[HOW TO COMPLETE THIS TASK]: Return the lines below exactly as they appear, please, starting with the first and ending with the one that contains "In the sections".

Collected data:

■ ■ ■ ■

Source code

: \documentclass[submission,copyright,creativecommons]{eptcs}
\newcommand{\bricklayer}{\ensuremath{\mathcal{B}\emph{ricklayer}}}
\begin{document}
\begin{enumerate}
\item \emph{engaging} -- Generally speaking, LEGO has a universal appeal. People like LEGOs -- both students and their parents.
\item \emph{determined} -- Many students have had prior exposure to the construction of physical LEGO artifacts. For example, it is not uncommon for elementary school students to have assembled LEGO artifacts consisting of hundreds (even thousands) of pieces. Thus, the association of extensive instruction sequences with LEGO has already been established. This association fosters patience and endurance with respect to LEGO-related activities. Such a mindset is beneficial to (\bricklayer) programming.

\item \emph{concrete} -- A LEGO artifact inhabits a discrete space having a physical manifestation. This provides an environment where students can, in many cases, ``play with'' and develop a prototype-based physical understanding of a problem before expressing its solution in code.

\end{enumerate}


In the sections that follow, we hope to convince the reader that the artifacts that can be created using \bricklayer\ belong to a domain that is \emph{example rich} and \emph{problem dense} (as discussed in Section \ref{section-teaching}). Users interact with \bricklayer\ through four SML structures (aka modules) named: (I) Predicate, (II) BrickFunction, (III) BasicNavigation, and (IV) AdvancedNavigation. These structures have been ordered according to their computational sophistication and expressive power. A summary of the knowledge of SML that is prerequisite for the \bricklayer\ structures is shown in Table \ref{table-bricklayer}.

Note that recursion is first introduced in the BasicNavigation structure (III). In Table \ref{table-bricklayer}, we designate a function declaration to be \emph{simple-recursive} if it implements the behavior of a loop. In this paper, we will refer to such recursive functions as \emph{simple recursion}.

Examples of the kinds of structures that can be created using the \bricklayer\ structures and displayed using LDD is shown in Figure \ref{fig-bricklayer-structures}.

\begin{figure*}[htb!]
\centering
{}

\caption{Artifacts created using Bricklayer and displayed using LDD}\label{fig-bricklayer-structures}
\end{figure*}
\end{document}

■ ■ ■ ■

[EXERCISE ANSWER]:
Source code

: \documentclass[submission,copyright,creativecommons]{eptcs}
\newcommand{\bricklayer}{\ensuremath{\mathcal{B}\emph{ricklayer}}}
\begin{document}
\begin{enumerate}
\item \emph{engaging} -- Generally speaking, LEGO has a universal appeal. People like LEGOs -- both students and their parents.
\item \emph{determined} -- Many students have had prior exposure to the construction of physical LEGO artifacts. For example, it is not uncommon for elementary school students to have assembled LEGO artifacts consisting of hundreds (even thousands) of pieces. Thus, the association of extensive instruction sequences with LEGO has already been established. This association fosters patience and endurance with respect to LEGO-related activities. Such a mindset is beneficial to (\bricklayer) programming.

\item \emph{concrete} -- A LEGO artifact inhabits a discrete space having a physical manifestation. This provides an environment where students can, in many cases, ``play with'' and develop a prototype-based physical understanding of a problem before expressing its solution in code.

\end{enumerate}


In the sections that follow, we hope to convince the reader that the artifacts that can be created using \bricklayer\ belong to a domain that is \emph{example rich} and \emph{problem dense} (as discussed in Section \ref{section-teaching}). Users interact with \bricklayer\ through four SML structures (aka modules) named: (I) Predicate, (II) BrickFunction, (III) BasicNavigation, and (IV) AdvancedNavigation. These structures have been ordered according to their computational sophistication and expressive power. A summary of the knowledge of SML that is prerequisite for the \bricklayer\ structures is shown in Table \ref{table-bricklayer}.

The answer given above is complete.